STANDARD: Kroatien transportiert aktuell ankommende Flüchtlinge an die ungarische Grenze. Der kroatische Premier Zoran Milanović sagte am Samstag. „Wir haben sie mehr oder weniger gezwungen, die Flüchtlinge anzunehmen, und wir werden das weiter tun.“Was sagen Sie dazu? Perényi: Ich denke, es steht mir nicht zu, diese Aussage zu kommentieren oder zu qualifizieren. Jedenfalls ist es besorgniserregend – wie Außenminister Szijjártó mit seinem slowenischen Kollegen und auch der serbische Innenminister festgestellt haben –, dass das Aufnahmesystem in Kroatien während ein paar Tagen zusammengebrochen ist. Ungarn geht jedoch auch bei der Aufnahme und Behandlung dieser Migranten im Einklang mit dem Schengen-Abkommen vor.
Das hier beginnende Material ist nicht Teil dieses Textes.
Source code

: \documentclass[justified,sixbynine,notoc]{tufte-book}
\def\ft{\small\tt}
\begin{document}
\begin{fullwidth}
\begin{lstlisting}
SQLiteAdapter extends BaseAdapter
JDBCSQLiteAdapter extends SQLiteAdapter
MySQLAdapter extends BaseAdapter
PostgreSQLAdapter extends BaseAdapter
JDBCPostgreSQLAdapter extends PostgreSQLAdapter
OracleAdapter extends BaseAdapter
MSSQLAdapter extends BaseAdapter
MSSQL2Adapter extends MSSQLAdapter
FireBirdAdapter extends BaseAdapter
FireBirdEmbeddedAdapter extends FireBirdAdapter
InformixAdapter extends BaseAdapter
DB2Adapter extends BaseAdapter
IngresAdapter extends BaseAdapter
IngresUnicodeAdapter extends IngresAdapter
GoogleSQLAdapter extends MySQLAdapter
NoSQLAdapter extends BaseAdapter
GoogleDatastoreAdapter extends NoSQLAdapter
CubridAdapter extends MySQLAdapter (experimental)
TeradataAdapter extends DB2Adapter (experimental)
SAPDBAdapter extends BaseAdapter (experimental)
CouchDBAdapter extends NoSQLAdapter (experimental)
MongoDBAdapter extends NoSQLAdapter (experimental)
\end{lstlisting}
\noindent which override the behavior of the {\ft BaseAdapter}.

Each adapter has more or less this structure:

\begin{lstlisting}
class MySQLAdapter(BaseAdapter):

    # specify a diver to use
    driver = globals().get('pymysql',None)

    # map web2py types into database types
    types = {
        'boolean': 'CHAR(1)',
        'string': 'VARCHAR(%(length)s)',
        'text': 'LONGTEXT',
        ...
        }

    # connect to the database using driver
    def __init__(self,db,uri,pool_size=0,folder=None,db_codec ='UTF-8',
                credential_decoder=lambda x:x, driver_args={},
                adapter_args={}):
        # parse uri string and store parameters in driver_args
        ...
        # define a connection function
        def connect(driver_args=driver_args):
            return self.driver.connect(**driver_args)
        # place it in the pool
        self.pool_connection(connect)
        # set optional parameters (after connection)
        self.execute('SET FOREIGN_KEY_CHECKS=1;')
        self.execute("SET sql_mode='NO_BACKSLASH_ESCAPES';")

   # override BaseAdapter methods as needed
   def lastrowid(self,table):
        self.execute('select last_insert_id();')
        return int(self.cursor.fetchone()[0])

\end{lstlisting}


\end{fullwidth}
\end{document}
STANDARD: Ungarn selbst transportiert wieder Flüchtlinge zur Registrierung an die Westgrenze, wo sie die Chance haben, die Grenze zu Österreich zu überqueren. Schiebt jeder seine Flüchtlinge einfach ans nächste Land weiter? Perényi: Diese Leute werden gemäß der Grundregel zu Aufnahmezentren zwecks Registrierung und Erstversorgung transportiert. Wenn sie die Registrierung ablehnen beziehungsweise keinen Asylantrag stellen wollen, können sie die Behörden – weder in Ungarn noch in Österreich oder in anderen Ländern – nicht festhalten. Jedenfalls haben heuer in Ungarn schon 172.000 Migranten Asylstatus beantragt.
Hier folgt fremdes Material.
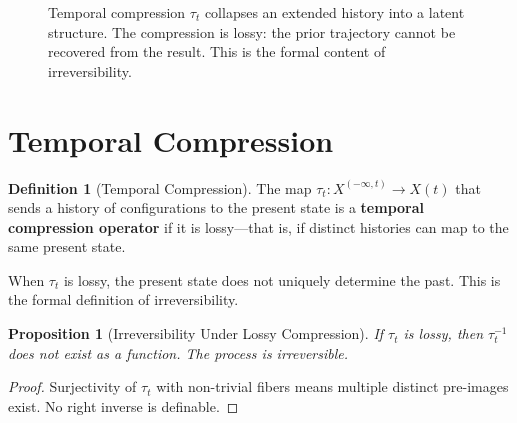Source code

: \documentclass[11pt]{book}
\theoremstyle{plain}
\newtheorem{proposition}[theorem]{Proposition}
\theoremstyle{definition}
\newtheorem{definition}[theorem]{Definition}
\theoremstyle{remark}
\begin{document}
\begin{figure}[h]
\centering
{}
\caption{Temporal compression $\tau_t$ collapses an extended history into a latent structure.
The compression is lossy: the prior trajectory cannot be recovered from the result.
This is the formal content of irreversibility.}
\end{figure}

\section{Temporal Compression}

\begin{definition}[Temporal Compression]
The map $\tau_t : X^{(-\infty, t)} \to X(t)$ that sends a history of
configurations to the present state is a \textbf{temporal compression
operator} if it is lossy---that is, if distinct histories can map to
the same present state.
\end{definition}

When $\tau_t$ is lossy, the present state does not uniquely determine
the past. This is the formal definition of irreversibility.

\begin{proposition}[Irreversibility Under Lossy Compression]
If $\tau_t$ is lossy, then $\tau_t^{-1}$ does not exist as a function.
The process is irreversible.
\end{proposition}

\begin{proof}
Surjectivity of $\tau_t$ with non-trivial fibers means multiple distinct
pre-images exist. No right inverse is definable.
\end{proof}
\end{document}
STANDARD: An der ungarisch-serbischen Grenze gab es Zusammenstöße zwischen Flüchtlingen und Polizisten. Laut Amnesty International sollen Flüchtlinge, darunter Kinder, mit Pfefferspray besprüht worden sein. Ist diese Vorgehensweise angebracht? Perényi: Es handelte sich hier um eine Extremsituation. Meinen In- formationen zufolge haben sich einige junge Leute sehr aggressiv verhalten, haben Steine geworfen und letztlich versucht, den Zaun zu durchbrechen. Unsere Polizei hat sich selbst und die Grenzen verteidigen müssen. Die jungen Leute haben angeblich sogar versucht, zwei Babys über den Zaun zu werfen. Das ist doch ungeheuerlich.
STANDARD: Sie meinen also, dass der Grenzzaun notwendig ist? Perényi: Es klingt zwar nicht sehr sympathisch, aber als Notlösung war der Bau einer Grenzsperre leider absolut notwendig, um die Schengen-Grenze zu schützen. Vergleiche mit dem Eisernen Vorhang sind absolut absurd. Diesen hat ein totalitäres Regime eingeführt, um Millionen Menschen einzusperren. Die Grenzsperre dient zum Schutz der SchengenGrenze.
STANDARD: Wie erklären Sie sich dann, dass andere Schengen-Länder diesen Grenzschutz kritisieren? Perényi: Einerseits wurde kritisiert, dass wir eine Grenzsperre gebaut haben, gleichzeitig wurde aber bemängelt, dass wir die Schengen-Grenzen nicht verteidigen. Das passt wohl nicht ganz zusammen. Auch Bundeskanzler Faymann selbst hat gesagt, dass der Zaun nicht rechtswidrig ist.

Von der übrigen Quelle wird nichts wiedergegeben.